Constructing Multimodal Datasets from Scratch for Rapid Development of a Japanese Visual Language Model

Keito Sasagawa, Koki Maeda, Issa Sugiura, Shuhei Kurita, Naoaki Okazaki, Daisuke Kawahara

Proceedings of the 2025 Conference of the North American Chapter of the Association for Computational Linguistics: Human Language Technologies (Volume 3: System Demonstrations) · June 2025

Methodology for quickly constructing multimodal datasets tailored for Japanese vision-language models.

BibTeX

@inproceedings{sasagawa2025llmjp3vila,
  title = {Constructing Multimodal Datasets from Scratch for Rapid Development of a Japanese Visual Language Model},
  author = {Keito Sasagawa and Koki Maeda and Issa Sugiura and Shuhei Kurita and Naoaki Okazaki and Daisuke Kawahara},
  booktitle = {Proceedings of the 2025 Conference of the North American Chapter of the Association for Computational Linguistics: Human Language Technologies (Volume 3: System Demonstrations)},
  year = {2025},
  address = {Albuquerque, USA},
  publisher = {Association for Computational Linguistics}
}

Abstract

This study addresses the scarcity of multimodal datasets for non-English languages, specifically focusing on Japanese, for visual language models (VLMs).
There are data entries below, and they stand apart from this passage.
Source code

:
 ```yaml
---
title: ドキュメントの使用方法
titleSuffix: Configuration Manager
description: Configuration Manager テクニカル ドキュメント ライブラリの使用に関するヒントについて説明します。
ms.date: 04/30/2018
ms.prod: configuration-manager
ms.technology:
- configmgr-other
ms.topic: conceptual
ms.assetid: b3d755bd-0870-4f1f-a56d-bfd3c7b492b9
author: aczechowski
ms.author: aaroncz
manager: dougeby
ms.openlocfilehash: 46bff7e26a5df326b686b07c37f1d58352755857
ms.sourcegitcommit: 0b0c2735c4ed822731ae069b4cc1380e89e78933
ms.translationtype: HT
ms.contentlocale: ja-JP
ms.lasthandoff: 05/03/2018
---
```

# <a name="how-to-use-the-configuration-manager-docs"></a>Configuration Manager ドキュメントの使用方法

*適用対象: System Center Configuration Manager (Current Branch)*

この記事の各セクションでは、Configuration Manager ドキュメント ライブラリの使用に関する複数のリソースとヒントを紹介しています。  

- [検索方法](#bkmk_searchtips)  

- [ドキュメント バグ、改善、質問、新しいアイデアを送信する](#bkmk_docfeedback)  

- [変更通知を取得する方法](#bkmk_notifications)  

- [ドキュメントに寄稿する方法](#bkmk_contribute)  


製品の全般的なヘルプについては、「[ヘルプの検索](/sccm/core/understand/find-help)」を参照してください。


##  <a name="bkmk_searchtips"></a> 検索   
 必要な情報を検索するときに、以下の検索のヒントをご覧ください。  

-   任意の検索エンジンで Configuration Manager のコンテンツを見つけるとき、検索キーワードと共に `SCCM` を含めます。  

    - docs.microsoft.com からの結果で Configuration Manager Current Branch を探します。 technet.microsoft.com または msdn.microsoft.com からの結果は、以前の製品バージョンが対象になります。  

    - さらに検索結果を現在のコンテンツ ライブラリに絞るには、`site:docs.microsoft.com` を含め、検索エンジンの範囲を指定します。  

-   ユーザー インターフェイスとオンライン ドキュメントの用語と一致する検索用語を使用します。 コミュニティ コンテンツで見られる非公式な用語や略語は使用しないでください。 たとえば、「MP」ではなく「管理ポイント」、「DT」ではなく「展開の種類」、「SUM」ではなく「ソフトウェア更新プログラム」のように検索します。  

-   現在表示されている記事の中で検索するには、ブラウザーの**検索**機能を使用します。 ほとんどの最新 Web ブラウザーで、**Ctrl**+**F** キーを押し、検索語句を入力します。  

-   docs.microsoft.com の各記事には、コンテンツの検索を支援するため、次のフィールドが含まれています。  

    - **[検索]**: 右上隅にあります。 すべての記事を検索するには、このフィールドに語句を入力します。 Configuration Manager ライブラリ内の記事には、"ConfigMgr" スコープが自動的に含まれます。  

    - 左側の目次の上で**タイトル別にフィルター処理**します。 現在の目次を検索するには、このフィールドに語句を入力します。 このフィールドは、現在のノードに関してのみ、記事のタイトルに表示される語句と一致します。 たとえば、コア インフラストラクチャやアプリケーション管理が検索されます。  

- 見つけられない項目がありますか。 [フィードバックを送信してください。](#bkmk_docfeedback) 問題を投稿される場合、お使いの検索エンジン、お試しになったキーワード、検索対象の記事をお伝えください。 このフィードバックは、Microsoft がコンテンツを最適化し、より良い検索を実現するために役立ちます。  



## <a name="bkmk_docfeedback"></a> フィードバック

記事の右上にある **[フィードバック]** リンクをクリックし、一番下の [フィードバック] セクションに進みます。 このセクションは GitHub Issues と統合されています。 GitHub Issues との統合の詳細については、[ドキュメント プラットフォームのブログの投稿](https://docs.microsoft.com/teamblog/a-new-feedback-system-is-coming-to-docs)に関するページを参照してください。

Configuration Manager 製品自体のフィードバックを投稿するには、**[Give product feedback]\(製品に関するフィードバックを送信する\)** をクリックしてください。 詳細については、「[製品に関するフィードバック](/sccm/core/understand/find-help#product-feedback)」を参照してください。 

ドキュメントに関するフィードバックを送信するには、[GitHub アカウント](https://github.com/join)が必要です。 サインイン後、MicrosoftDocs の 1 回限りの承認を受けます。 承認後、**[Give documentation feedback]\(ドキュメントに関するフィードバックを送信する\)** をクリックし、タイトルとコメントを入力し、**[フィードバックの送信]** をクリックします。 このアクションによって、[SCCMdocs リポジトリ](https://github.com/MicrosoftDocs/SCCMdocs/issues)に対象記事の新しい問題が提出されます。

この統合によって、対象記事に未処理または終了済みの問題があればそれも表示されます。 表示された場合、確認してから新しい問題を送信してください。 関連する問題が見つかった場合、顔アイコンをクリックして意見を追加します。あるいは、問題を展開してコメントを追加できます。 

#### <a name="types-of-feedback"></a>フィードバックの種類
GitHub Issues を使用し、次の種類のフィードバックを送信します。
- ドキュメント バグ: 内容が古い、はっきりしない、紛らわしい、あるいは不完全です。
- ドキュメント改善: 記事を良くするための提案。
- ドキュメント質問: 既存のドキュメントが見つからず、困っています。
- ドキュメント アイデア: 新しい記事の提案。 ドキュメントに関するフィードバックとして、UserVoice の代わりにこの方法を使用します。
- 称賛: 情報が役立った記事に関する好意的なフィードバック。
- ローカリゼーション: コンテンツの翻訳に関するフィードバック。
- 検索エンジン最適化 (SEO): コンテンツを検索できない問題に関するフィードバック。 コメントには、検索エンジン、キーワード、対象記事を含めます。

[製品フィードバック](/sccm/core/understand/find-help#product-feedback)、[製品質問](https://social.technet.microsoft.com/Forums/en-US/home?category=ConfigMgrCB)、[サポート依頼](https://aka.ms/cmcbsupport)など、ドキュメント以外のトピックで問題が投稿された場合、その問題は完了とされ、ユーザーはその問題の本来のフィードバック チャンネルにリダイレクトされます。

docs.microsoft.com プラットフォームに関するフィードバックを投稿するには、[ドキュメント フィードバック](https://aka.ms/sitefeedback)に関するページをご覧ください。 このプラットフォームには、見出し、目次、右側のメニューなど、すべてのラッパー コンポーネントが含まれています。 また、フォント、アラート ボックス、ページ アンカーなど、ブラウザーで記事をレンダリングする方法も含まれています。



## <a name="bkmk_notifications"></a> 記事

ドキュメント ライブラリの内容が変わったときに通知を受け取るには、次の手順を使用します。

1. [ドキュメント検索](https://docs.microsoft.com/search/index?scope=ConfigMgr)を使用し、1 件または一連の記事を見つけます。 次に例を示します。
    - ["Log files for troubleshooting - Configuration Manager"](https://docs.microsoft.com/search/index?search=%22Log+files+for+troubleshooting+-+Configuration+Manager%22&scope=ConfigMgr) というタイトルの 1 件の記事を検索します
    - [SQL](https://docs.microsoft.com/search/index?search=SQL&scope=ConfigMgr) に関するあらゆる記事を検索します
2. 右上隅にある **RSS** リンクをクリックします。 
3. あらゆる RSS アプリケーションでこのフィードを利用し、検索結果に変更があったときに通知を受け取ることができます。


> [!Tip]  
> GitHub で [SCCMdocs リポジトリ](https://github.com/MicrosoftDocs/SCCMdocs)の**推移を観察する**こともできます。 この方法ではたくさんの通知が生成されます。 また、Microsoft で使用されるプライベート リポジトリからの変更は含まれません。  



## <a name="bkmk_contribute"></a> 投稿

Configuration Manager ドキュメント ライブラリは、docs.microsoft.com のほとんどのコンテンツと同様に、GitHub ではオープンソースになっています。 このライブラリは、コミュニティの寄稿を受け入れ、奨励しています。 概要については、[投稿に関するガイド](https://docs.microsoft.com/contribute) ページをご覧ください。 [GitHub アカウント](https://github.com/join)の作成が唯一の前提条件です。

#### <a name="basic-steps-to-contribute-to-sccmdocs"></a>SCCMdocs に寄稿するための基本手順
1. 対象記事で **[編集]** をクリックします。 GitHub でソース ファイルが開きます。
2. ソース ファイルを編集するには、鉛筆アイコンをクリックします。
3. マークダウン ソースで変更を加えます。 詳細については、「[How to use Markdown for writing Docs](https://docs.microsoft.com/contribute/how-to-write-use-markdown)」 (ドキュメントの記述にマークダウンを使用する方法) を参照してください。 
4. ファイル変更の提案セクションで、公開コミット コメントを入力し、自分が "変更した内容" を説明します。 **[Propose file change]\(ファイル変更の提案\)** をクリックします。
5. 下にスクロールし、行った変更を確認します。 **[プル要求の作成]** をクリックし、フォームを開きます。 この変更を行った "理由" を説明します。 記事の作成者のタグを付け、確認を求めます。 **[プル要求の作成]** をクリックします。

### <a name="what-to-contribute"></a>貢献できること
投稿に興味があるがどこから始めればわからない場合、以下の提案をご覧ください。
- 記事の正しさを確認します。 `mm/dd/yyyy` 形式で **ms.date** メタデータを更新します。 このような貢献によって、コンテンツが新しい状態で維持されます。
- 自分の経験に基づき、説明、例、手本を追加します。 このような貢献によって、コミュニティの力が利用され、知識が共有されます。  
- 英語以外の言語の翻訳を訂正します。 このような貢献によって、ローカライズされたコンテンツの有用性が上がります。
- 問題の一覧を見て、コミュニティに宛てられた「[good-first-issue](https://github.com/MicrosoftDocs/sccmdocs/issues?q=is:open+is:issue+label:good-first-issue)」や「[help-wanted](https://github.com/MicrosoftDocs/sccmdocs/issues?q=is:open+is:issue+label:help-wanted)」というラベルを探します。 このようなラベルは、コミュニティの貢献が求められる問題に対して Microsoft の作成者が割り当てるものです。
We present an efficient method for rapidly creating comprehensive Japanese multimodal datasets. This involves extracting Japanese image-text pairs from web archives and generating instruction data directly from images using established vision-language models (VLMs). Our datasets significantly enhance the alignment between visual and textual content compared to machine-translated alternatives. Experimental evaluations demonstrate that VLMs trained on our datasets achieve superior accuracy, promoting regional localization and cultural accuracy in multimodal tasks.